I'm trying to encrypt a string in C#:
static public string Encrypt(char[] a)
{
for (int i = 0; i < a.Length; i++)
{
a[i] -= (char)(i + 1);
if (a[i] < '!')
{
a[i] += (char)(i + 20);
}
}
return new string(a);
}
Now, when I put in this string:
"Qui habite dans un ananas sous la mer?".
The encryption comes out as:
`Psf3c[[ak[3XT`d3d\3MYKWIZ3XSXU3L@?JAMR`
There's an unrecognizable character in there, after the @. I don't know how it got there, and I don't know why.
If I try to decrypt it (using this method:)
static public string Decrypt(char[] a)
{
for (int i = 0; i < a.Length; i++)
{
a[i] += (char)(i + 1);
if ((a[i] - 20) - i <= '!')
{
a[i] -= (char)(i + 20);
}
}
return new string(a);
}
This is the (incorrect) output:
Qui habite dans un ananas sous laamerx.
How do I allow the encryption routine to access unicode characters?
Generally with modern encryption we don't pay attention to the characters (we may not even have any, we might be encrypting a picture or a sound file), we pay attention to the bytes.
You could take the same approach.

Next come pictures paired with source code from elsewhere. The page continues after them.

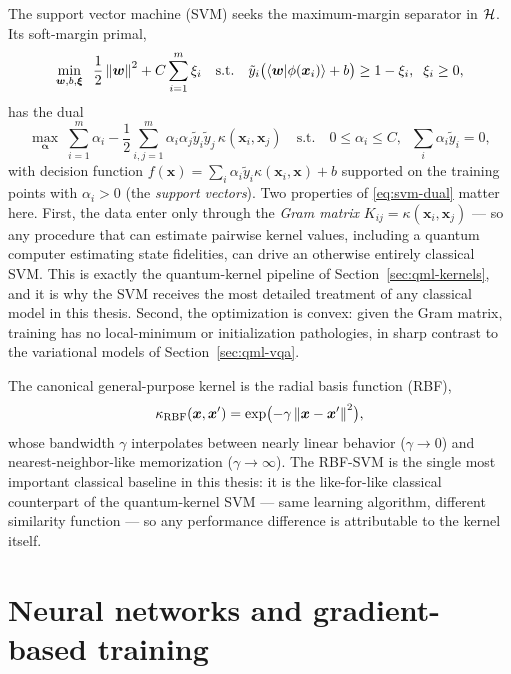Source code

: The support vector machine (SVM) \citep{cortes1995svm} seeks the
maximum-margin separator in $\Hil$. Its soft-margin primal,
\begin{equation}
  \min_{\bm{w}, b, \bm{\xi}} \;\; \frac{1}{2} \norm{\bm{w}}^2
    + C \sum_{i=1}^{m} \xi_i
  \quad \text{s.t.} \quad
  \tilde{y}_i \bigl( \braket{\bm{w}}{\phi(\bm{x}_i)} + b \bigr) \ge 1 - \xi_i,
  \;\; \xi_i \ge 0,
\end{equation}
has the dual
\begin{equation}
  \max_{\bm{\alpha}} \; \sum_{i=1}^{m} \alpha_i
    - \frac{1}{2} \sum_{i,j=1}^{m} \alpha_i \alpha_j \tilde{y}_i \tilde{y}_j\,
      \kappa(\bm{x}_i, \bm{x}_j)
  \quad \text{s.t.} \quad
  0 \le \alpha_i \le C, \;\; \textstyle\sum_i \alpha_i \tilde{y}_i = 0,
  \label{eq:svm-dual}
\end{equation}
with decision function
$f(\bm{x}) = \sum_i \alpha_i \tilde{y}_i \kappa(\bm{x}_i, \bm{x}) + b$
supported on the training points with $\alpha_i > 0$ (the \emph{support
vectors}). Two properties of \eqref{eq:svm-dual} matter here. First, the data
enter only through the \emph{Gram matrix}
$K_{ij} = \kappa(\bm{x}_i, \bm{x}_j)$ --- so any procedure that can estimate
pairwise kernel values, including a quantum computer estimating state
fidelities, can drive an otherwise entirely classical SVM. This is exactly the
quantum-kernel pipeline of Section~\ref{sec:qml-kernels}, and it is why the
SVM receives the most detailed treatment of any classical model in this
thesis. Second, the optimization is convex: given the Gram matrix, training
has no local-minimum or initialization pathologies, in sharp contrast to the
variational models of Section~\ref{sec:qml-vqa}.

The canonical general-purpose kernel is the radial basis function (RBF),
\begin{equation}
  \kappa_{\mathrm{RBF}}(\bm{x}, \bm{x}')
    = \exp\bigl( -\gamma \norm{\bm{x} - \bm{x}'}^2 \bigr),
  \label{eq:rbf}
\end{equation}
whose bandwidth $\gamma$ interpolates between nearly linear behavior
($\gamma \to 0$) and nearest-neighbor-like memorization ($\gamma \to \infty$).
The RBF-SVM is the single most important classical baseline in this thesis:
it is the like-for-like classical counterpart of the quantum-kernel SVM ---
same learning algorithm, different similarity function --- so any performance
difference is attributable to the kernel itself.

\section{Neural networks and gradient-based training}
\label{sec:ml-nn}

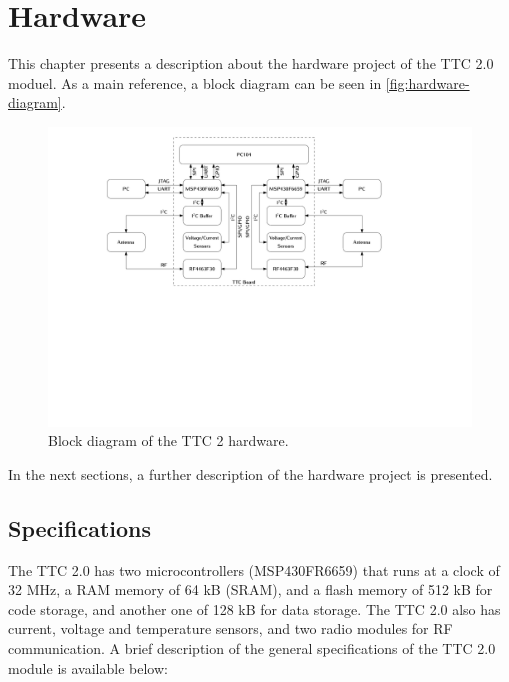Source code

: %
%
%
%
%

%
%
%
%
%


\chapter{Hardware} \label{ch:hardware}

This chapter presents a description about the hardware project of the TTC 2.0 moduel. As a main reference, a block diagram can be seen in \autoref{fig:hardware-diagram}.

\begin{figure}[!h]
	\begin{center}
		\includegraphics[width=\textwidth]{figures/hardware_diagram.pdf}
		\caption{Block diagram of the TTC 2 hardware.}
		\label{fig:hardware-diagram}
	\end{center}
\end{figure}

In the next sections, a further description of the hardware project is presented.

\section{Specifications}

The TTC 2.0 has two microcontrollers (MSP430FR6659) that runs at a clock of 32 MHz, a RAM memory of 64 kB (SRAM), and a flash memory of 512 kB for code storage, and another one of 128 kB for data storage. The TTC 2.0 also has current, voltage and temperature sensors, and two radio modules for RF communication. A brief description of the general specifications of the TTC 2.0 module is available below:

Get a stream of bytes from the text in a particular encoding (UTF-8 would be a good one) and then do your encryption on that.
The encrypted bytes are then your output. If you need to have something that can be written down you could use base-64 to produce a textual representation.
The encryption still won't be very good, because that's the hard part and for real uses we'd use an established and well-tested encryption scheme, but you'll have a viable approach that won't produce illegal Unicode sequences like non-characters or mis-matched surrogates.